Of the lines listed below, return exactly those that run from the line containing "#### Local Authentication Setup" through the line containing "3. Access the", both included.

Data to examine:
------------------------------------------------------------
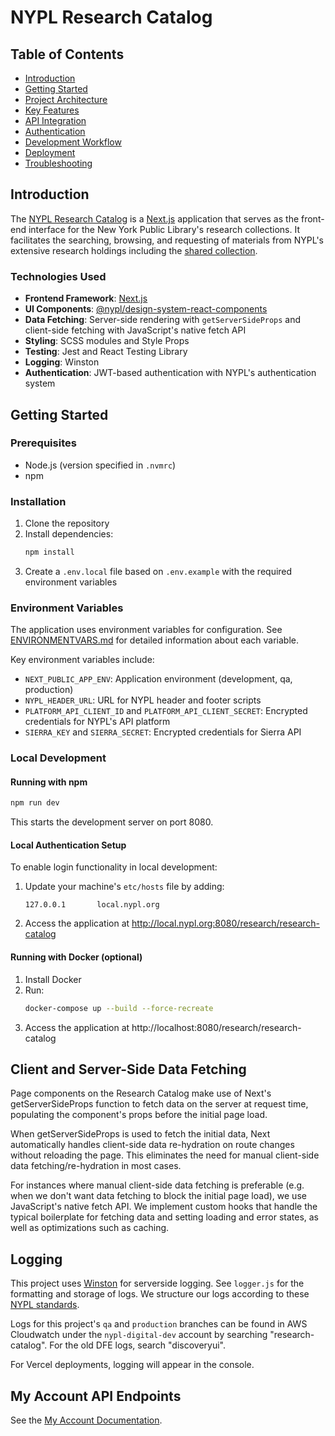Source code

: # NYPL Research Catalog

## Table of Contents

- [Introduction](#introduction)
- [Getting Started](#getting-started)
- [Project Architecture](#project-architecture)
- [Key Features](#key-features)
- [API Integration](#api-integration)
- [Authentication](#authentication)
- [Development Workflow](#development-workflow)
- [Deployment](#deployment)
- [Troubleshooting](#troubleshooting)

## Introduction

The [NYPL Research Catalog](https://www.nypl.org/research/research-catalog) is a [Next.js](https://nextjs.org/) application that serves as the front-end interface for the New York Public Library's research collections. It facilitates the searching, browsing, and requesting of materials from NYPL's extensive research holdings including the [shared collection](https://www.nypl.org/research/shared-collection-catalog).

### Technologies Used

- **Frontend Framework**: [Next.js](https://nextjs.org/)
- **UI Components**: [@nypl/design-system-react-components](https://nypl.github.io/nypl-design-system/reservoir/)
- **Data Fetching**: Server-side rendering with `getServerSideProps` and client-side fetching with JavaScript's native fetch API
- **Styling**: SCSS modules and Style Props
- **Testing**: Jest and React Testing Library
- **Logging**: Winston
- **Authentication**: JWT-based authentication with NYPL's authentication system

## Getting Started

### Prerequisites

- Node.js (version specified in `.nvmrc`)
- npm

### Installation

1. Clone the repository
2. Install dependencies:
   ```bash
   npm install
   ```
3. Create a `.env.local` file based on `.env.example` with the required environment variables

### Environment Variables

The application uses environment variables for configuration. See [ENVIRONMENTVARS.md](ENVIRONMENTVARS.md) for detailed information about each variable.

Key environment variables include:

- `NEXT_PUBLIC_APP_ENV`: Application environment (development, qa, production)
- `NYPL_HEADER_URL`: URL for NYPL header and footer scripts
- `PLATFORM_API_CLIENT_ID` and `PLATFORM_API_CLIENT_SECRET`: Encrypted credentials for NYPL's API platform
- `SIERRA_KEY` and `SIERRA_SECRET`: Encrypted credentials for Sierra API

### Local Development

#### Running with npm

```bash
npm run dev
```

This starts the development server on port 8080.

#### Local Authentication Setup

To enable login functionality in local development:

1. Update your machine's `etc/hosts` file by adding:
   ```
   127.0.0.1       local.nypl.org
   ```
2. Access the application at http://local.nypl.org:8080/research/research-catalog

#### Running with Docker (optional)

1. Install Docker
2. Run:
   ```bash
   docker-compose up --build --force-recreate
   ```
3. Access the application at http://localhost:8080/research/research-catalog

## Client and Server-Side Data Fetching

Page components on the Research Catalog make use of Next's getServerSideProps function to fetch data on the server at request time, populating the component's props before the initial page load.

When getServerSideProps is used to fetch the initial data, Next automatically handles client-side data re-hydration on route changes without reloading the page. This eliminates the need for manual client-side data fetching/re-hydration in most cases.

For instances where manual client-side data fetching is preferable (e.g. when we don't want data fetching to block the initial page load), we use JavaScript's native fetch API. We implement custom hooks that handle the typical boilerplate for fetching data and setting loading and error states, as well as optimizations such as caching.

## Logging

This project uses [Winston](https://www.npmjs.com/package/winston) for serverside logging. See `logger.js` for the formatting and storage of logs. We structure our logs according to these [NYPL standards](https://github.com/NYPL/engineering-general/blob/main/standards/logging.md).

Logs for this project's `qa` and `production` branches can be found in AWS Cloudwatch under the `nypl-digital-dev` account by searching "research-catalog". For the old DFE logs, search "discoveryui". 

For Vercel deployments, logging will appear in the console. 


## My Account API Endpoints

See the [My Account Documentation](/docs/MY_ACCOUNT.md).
------------------------------------------------------------
Task response:
#### Local Authentication Setup

To enable login functionality in local development:

1. Update your machine's `etc/hosts` file by adding:
   ```
   127.0.0.1       local.nypl.org
   ```
2. Access the application at http://local.nypl.org:8080/research/research-catalog

#### Running with Docker (optional)

1. Install Docker
2. Run:
   ```bash
   docker-compose up --build --force-recreate
   ```
3. Access the application at http://localhost:8080/research/research-catalog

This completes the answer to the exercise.